Air France Speeds Airbus Pitot Replacements After Pilots Complain
Air France has accelerated its effort to replace pitot tubes on its Airbus aircraft after members of one pilots union threatened to refuse to fly the unmodified airplanes, the New York Times reported on Tuesday. The airline had said over the weekend it would replace the sensors on all Airbus A330 and A340 airplanes over the next few weeks. But on Monday, Alter, a union representing about 12 percent of Air France pilots, posted a notice on its Web site urging its members to "refuse any flight on an A330/A340 which has not had at least two pitot sensors modified," according to the Times. SNPL-ALPA, which represents the largest share of Air France pilots, made no such suggestion, but union spokesman Eric Derivry told the Associated Press: "What we know is that other planes that have experienced incorrect airspeed indications have had the same pitots. And planes with the new pitot tubes have never had such problems."

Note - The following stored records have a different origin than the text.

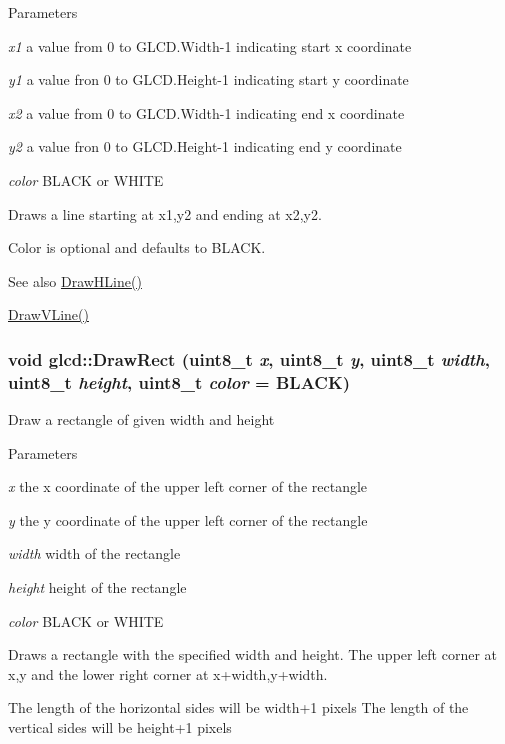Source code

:\begin{DoxyParams}{Parameters}
\item[{\em x1}]a value from 0 to GLCD.Width-\/1 indicating start x coordinate \item[{\em y1}]a value fron 0 to GLCD.Height-\/1 indicating start y coordinate \item[{\em x2}]a value from 0 to GLCD.Width-\/1 indicating end x coordinate \item[{\em y2}]a value fron 0 to GLCD.Height-\/1 indicating end y coordinate \item[{\em color}]BLACK or WHITE\end{DoxyParams}
Draws a line starting at x1,y2 and ending at x2,y2.

Color is optional and defaults to BLACK.

\begin{DoxySeeAlso}{See also}
\hyperlink{classglcd_ad44a983103e20535558b69ba15504493}{DrawHLine()} 

\hyperlink{classglcd_a93adb4256767b495b15fb326d6d2c01a}{DrawVLine()} 
\end{DoxySeeAlso}
\hypertarget{classglcd_adbbbba35a6019a7b050e6234619446c0}{
\subsubsection[{DrawRect}]{\setlength{\rightskip}{0pt plus 5cm}void glcd::DrawRect (uint8\_\-t {\em x}, \/  uint8\_\-t {\em y}, \/  uint8\_\-t {\em width}, \/  uint8\_\-t {\em height}, \/  uint8\_\-t {\em color} = {\ttfamily BLACK})}}
\label{classglcd_adbbbba35a6019a7b050e6234619446c0}
Draw a rectangle of given width and height


\begin{DoxyParams}{Parameters}
\item[{\em x}]the x coordinate of the upper left corner of the rectangle \item[{\em y}]the y coordinate of the upper left corner of the rectangle \item[{\em width}]width of the rectangle \item[{\em height}]height of the rectangle \item[{\em color}]BLACK or WHITE\end{DoxyParams}
Draws a rectangle with the specified width and height. The upper left corner at x,y and the lower right corner at x+width,y+width.

The length of the horizontal sides will be width+1 pixels The length of the vertical sides will be height+1 pixels

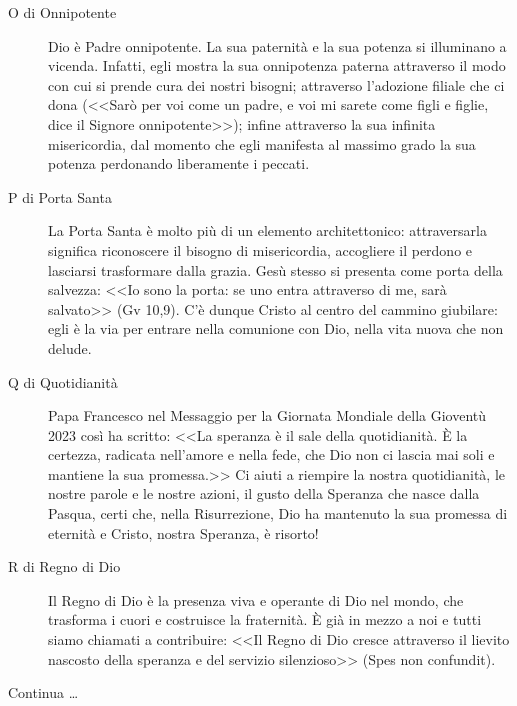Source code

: \begin{description}

  \item[O di Onnipotente] Dio è Padre onnipotente. La sua paternità e la sua potenza si illuminano a vicenda. Infatti, egli mostra la sua onnipotenza paterna attraverso il modo con cui si prende cura dei nostri bisogni; attraverso l'adozione filiale che ci dona (<<Sarò per voi come un padre, e voi mi sarete come figli e figlie, dice il Signore onnipotente>>); infine attraverso la sua infinita misericordia, dal momento che egli manifesta al massimo grado la sua potenza perdonando liberamente i peccati.

  \item[P di Porta Santa] La Porta Santa è molto più di un elemento architettonico: attraversarla significa riconoscere il bisogno di misericordia, accogliere il perdono e lasciarsi trasformare dalla grazia. Gesù stesso si presenta come porta della salvezza: <<Io sono la porta: se uno entra attraverso di me, sarà salvato>> (Gv 10,9). C'è dunque Cristo al centro del cammino giubilare: egli è la via per entrare nella comunione con Dio, nella vita nuova che non delude.

  \item[Q di Quotidianità] Papa Francesco nel Messaggio per la Giornata Mondiale della Gioventù 2023 così ha scritto: <<La speranza è il sale della quotidianità. È la certezza, radicata nell'amore e nella fede, che Dio non ci lascia mai soli e mantiene la sua promessa.>> Ci aiuti a riempire la nostra quotidianità, le nostre parole e le nostre azioni, il gusto della Speranza che nasce dalla Pasqua, certi che, nella Risurrezione, Dio ha mantenuto la sua promessa di eternità e Cristo, nostra Speranza, è risorto!

  \item[R di Regno di Dio] Il Regno di Dio è la presenza viva e operante di Dio nel mondo, che trasforma i cuori e costruisce la fraternità. È già in mezzo a noi e tutti siamo chiamati a contribuire: <<Il Regno di Dio cresce attraverso il lievito nascosto della speranza e del servizio silenzioso>> (Spes non confundit).
\end{description}

Continua \ldots

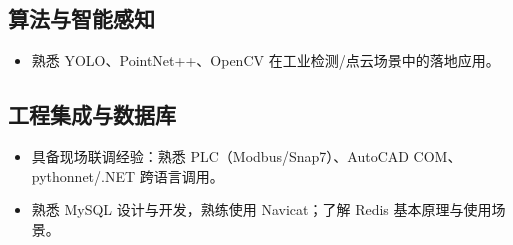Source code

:\documentclass[UTF8]{ctexart}
\begin{document}
\subsection*{算法与智能感知}
\begin{itemize}
    \item 熟悉 YOLO、PointNet++、OpenCV 在工业检测/点云场景中的落地应用。
\end{itemize}

\subsection*{工程集成与数据库}
\begin{itemize}
    \item 具备现场联调经验：熟悉 PLC（Modbus/Snap7）、AutoCAD COM、pythonnet/.NET 跨语言调用。
    \item 熟悉 MySQL 设计与开发，熟练使用 Navicat；了解 Redis 基本原理与使用场景。
\end{itemize}
\end{document}
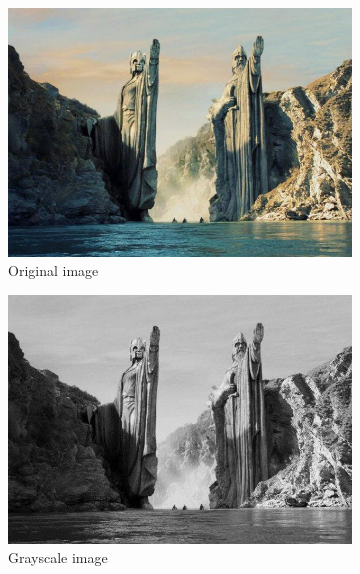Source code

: \documentclass[paper=a4, fontsize=11pt]{scrartcl} %
\numberwithin{equation}{section} %
\numberwithin{figure}{section} %
\numberwithin{table}{section} %
\begin{document}
\graphicspath{{results/}}
\vspace{-2mm}
\begin{figure}[H]
	\caption{Original images and noised image \label{fig:sim}}
	\begin{subfigure}[b]{0.3\textwidth}
		\includegraphics[width=\textwidth]{lotr.jpg}
		\caption{Original image}
	\end{subfigure}
	\hspace{5mm}
	\begin{subfigure}[b]{0.3\textwidth}
		\includegraphics[width=\textwidth]{gray_image.jpg}
		\caption{Grayscale image}
	\end{subfigure}
	\hspace{5mm}
	\begin{subfigure}[b]{0.3\textwidth}

\end{subfigure}
\end{figure}
\end{document}
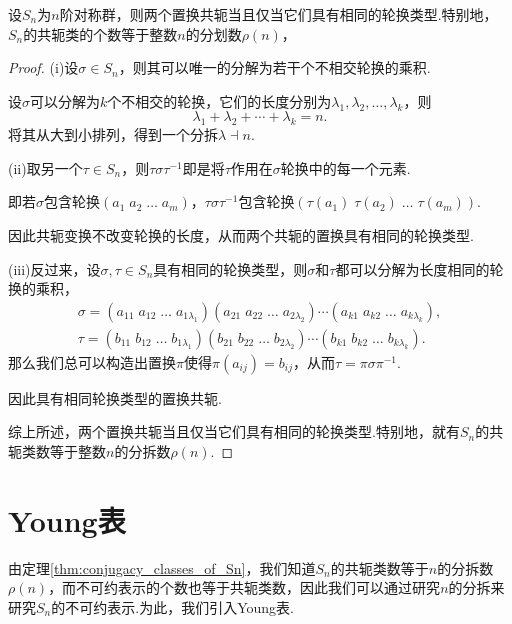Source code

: \begin{theorem}[$S_n$的共轭类数]{\label{thm:conjugacy_classes_of_Sn}}
    设$S_n$为$n$阶对称群，则两个置换共轭当且仅当它们具有相同的轮换类型.特别地，$S_n$的共轭类的个数等于整数$n$的分划数$\rho(n)$，
\end{theorem}
\begin{proof}
    (i)设$\sigma\in S_n$，则其可以唯一的分解为若干个不相交轮换的乘积.\par
    设$\sigma$可以分解为$k$个不相交的轮换，它们的长度分别为$\lambda_1,\lambda_2,\ldots,\lambda_k$，则
    \begin{equation*}
        \lambda_1+\lambda_2+\cdots+\lambda_k=n.
    \end{equation*}
    将其从大到小排列，得到一个分拆$\lambda\dashv n$.\par
    (ii)取另一个$\tau\in S_n$，则$\tau\sigma\tau^{-1}$即是将$\tau$作用在$\sigma$轮换中的每一个元素.\par
    即若$\sigma$包含轮换$(a_1\; a_2\;\ldots\; a_m)$，$\tau\sigma\tau^{-1}$包含轮换$(\tau(a_1)\;\tau(a_2)\;\ldots\;\tau(a_m))$.\par
    因此共轭变换不改变轮换的长度，从而两个共轭的置换具有相同的轮换类型.\par
    (iii)反过来，设$\sigma,\tau\in S_n$具有相同的轮换类型，则$\sigma$和$\tau$都可以分解为长度相同的轮换的乘积，
    \begin{gather*}
        \sigma=(a_{11}\; a_{12}\;\ldots\; a_{1\lambda_1})(a_{21}\; a_{22}\;\ldots\; a_{2\lambda_2})\cdots(a_{k1}\; a_{k2}\;\ldots\; a_{k\lambda_k}),\\
        \tau=(b_{11}\; b_{12}\;\ldots\; b_{1\lambda_1})(b_{21}\; b_{22}\;\ldots\; b_{2\lambda_2})\cdots(b_{k1}\; b_{k2}\;\ldots\; b_{k\lambda_k}).
    \end{gather*}
    那么我们总可以构造出置换$\pi$使得$\pi(a_{ij})=b_{ij}$，从而$\tau=\pi\sigma\pi^{-1}$.\par
    因此具有相同轮换类型的置换共轭.\par
    综上所述，两个置换共轭当且仅当它们具有相同的轮换类型.特别地，就有$S_n$的共轭类数等于整数$n$的分拆数$\rho(n)$.
\end{proof}


\section{Young表}

由定理\ref{thm:conjugacy_classes_of_Sn}，我们知道$S_n$的共轭类数等于$n$的分拆数$\rho(n)$，而不可约表示的个数也等于共轭类数，因此我们可以通过研究$n$的分拆来研究$S_n$的不可约表示.为此，我们引入Young表.

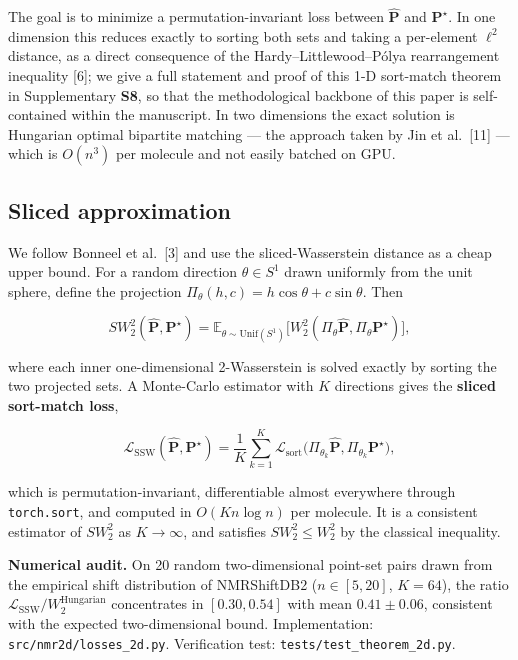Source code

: \documentclass[
  11pt,
  a4paper,
]{article}
\begin{document}
The goal is to minimize a permutation-invariant loss between
\(\hat{\mathbf{P}}\) and \(\mathbf{P}^{\star}\). In one dimension this
reduces exactly to sorting both sets and taking a per-element
\(\ell^{2}\) distance, as a direct consequence of the
Hardy--Littlewood--Pólya rearrangement inequality {[}6{]}; we give a
full statement and proof of this 1-D sort-match theorem in
Supplementary \textbf{S8}, so that the methodological backbone of this
paper is self-contained within the manuscript. In two dimensions
the exact solution is Hungarian optimal bipartite matching --- the
approach taken by Jin et al.~{[}11{]} --- which is \(O(n^{3})\) per
molecule and not easily batched on GPU.

\subsection*{Sliced approximation}

We follow Bonneel et al.~{[}3{]} and use the sliced-Wasserstein distance
as a cheap upper bound. For a random direction \(\theta \in S^{1}\) drawn
uniformly from the unit sphere, define the projection
\(\Pi_{\theta}(h, c) = h\cos\theta + c\sin\theta\). Then

\[
SW_{2}^{2}(\hat{\mathbf{P}}, \mathbf{P}^{\star})
= \mathbb{E}_{\theta \sim \mathrm{Unif}(S^{1})}
    \bigl[W_{2}^{2}(\Pi_{\theta}\hat{\mathbf{P}},
                    \Pi_{\theta}\mathbf{P}^{\star})\bigr],
\]

where each inner one-dimensional 2-Wasserstein is solved exactly by
sorting the two projected sets. A Monte-Carlo estimator with \(K\)
directions gives the \textbf{sliced sort-match loss},

\[
\mathcal{L}_{\mathrm{SSW}}(\hat{\mathbf{P}}, \mathbf{P}^{\star})
= \frac{1}{K}
  \sum_{k=1}^{K}
  \mathcal{L}_{\mathrm{sort}}\bigl(
    \Pi_{\theta_k}\hat{\mathbf{P}},
    \Pi_{\theta_k}\mathbf{P}^{\star}
  \bigr),
\]

which is permutation-invariant, differentiable almost everywhere through
\texttt{torch.sort}, and computed in \(O(Kn\log n)\) per molecule. It is a
consistent estimator of \(SW_{2}^{2}\) as \(K \to \infty\), and satisfies
\(SW_{2}^{2} \leq W_{2}^{2}\) by the classical inequality.

\textbf{Numerical audit.} On 20 random two-dimensional point-set pairs drawn
from the empirical shift distribution of NMRShiftDB2
(\(n \in [5, 20]\), \(K = 64\)), the ratio
\(\mathcal{L}_{\mathrm{SSW}}/W_{2}^{\text{Hungarian}}\) concentrates in
\([0.30, 0.54]\) with mean \(0.41 \pm 0.06\), consistent with the expected
two-dimensional bound. Implementation: \texttt{src/nmr2d/losses\_2d.py}.
Verification test: \texttt{tests/test\_theorem\_2d.py}.
\end{document}
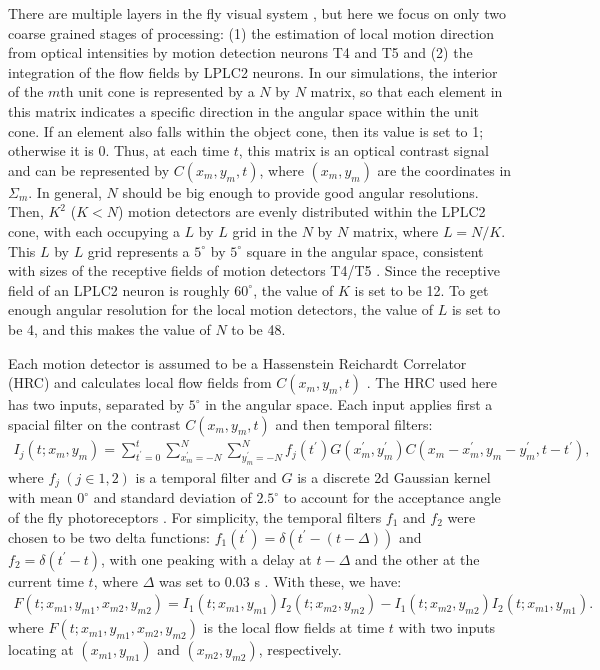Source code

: \documentclass[pdftex,9pt,lineno]{elife}
\begin{document}
There are multiple layers in the fly visual system \citep{takemura2017comprehensive}, but here we focus on only two coarse grained stages of processing: (1) the estimation of local motion direction from optical intensities by motion detection neurons T4 and T5 and (2) the integration of the flow fields by LPLC2 neurons. In our simulations, the interior of the $m$th unit cone is represented by a $N$ by $N$ matrix, so that each element in this matrix indicates a specific direction in the angular space within the unit cone. If an element also falls within the object cone, then its value is set to 1; otherwise it is 0. Thus, at each time $t$, this matrix is an optical contrast signal and can be represented by $C(x_{m},y_{m},t)$, where $(x_{m},y_{m})$ are the coordinates in $\Sigma_{m}$. In general, $N$ should be big enough to provide good angular resolutions. Then, $K^{2}$ ($K<N$) motion detectors are evenly distributed within the LPLC2 cone, with each occupying a $L$ by $L$ grid in the $N$ by $N$ matrix, where $L=N/K$. This $L$ by $L$ grid represents a $5^{\circ}$ by $5^{\circ}$ square in the angular space, consistent with sizes of the receptive fields of motion detectors T4/T5 \citep{zavatone2020minimal}. Since the receptive field of an LPLC2 neuron is roughly $60^{\circ}$, the value of $K$ is set to be 12. To get enough angular resolution for the local motion detectors, the value of $L$ is set to be 4, and this makes the value of $N$ to be 48.

Each motion detector is assumed to be a Hassenstein Reichardt Correlator (HRC) and calculates local flow fields from $C(x_{m},y_{m},t)$ \citep{hassenstein1956systemtheoretische}. The HRC used here has two inputs, separated by $5^{\circ}$ in the angular space. Each input applies first a spacial filter on the contrast $C(x_{m},y_{m},t)$ and then temporal filters:
\begin{align}
I_{j}(t;x_{m},y_{m}) = \sum_{t^{'}=0}^{t}\sum_{x^{'}_{m}=-N}^{N}\sum_{y^{'}_{m}=-N}^{N}f_{j}(t^{'})G(x^{'}_{m},y^{'}_{m})C(x_{m}-x^{'}_{m},y_{m}-y^{'}_{m},t-t^{'}),
\end{align}
where $f_{j}\ (j \in {1,2})$ is a temporal filter and $G$ is a discrete 2d Gaussian kernel with mean $0^{\circ}$ and standard deviation of $2.5^{\circ}$ to account for the acceptance angle of the fly photoreceptors \citep{stavenga2003angular}. For simplicity, the temporal filters $f_{1}$ and $f_{2}$ were chosen to be two delta functions: $f_{1}(t^{'})=\delta (t^{'}-(t-\Delta))$ and $f_{2}=\delta (t^{'}-t)$, with one peaking with a delay at $t-\Delta$ and the other at the current time $t$, where $\Delta$ was set to 0.03 s \citep{salazar2016direct}. With these, we have:
\begin{align}\label{eq:HRC}
F(t;x_{m1},y_{m1},x_{m2},y_{m2}) = I_{1}(t;x_{m1},y_{m1})I_{2}(t;x_{m2},y_{m2})-I_{1}(t;x_{m2},y_{m2})I_{2}(t;x_{m1},y_{m1}).
\end{align}
where $F(t;x_{m1},y_{m1},x_{m2},y_{m2})$ is the local flow fields at time $t$ with two inputs locating at $(x_{m1},y_{m1})$ and $(x_{m2},y_{m2})$, respectively.
\end{document}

A U.S. Navy ship and the French nuclear attack submarine Emeraude are both en route to the crash site of Air France Flight 447 to aid the search for the cockpit voice and flight data recorders. The Navy also flew two devices called Towed Pinger Locators to Brazil on Monday. The five-foot-long devices can detect the signals from emergency beacons from as deep as 20,000 feet. They will be towed behind French tugboats. Crews so far have recovered 28 bodies from the crash site. They have been flown via Blackhawk helicopter to Fernando de Noronha, an island 400 miles off the coast of Brazil, and later will be taken to the mainland in a C-130. Identification by fingerprints and dental records is expected to take some time. A total of 228 people died in the crash. On Monday, the airplane's vertical stabilizer was recovered, the largest piece of the aircraft that has been found so far. The piece showed no evident signs of fire or explosion.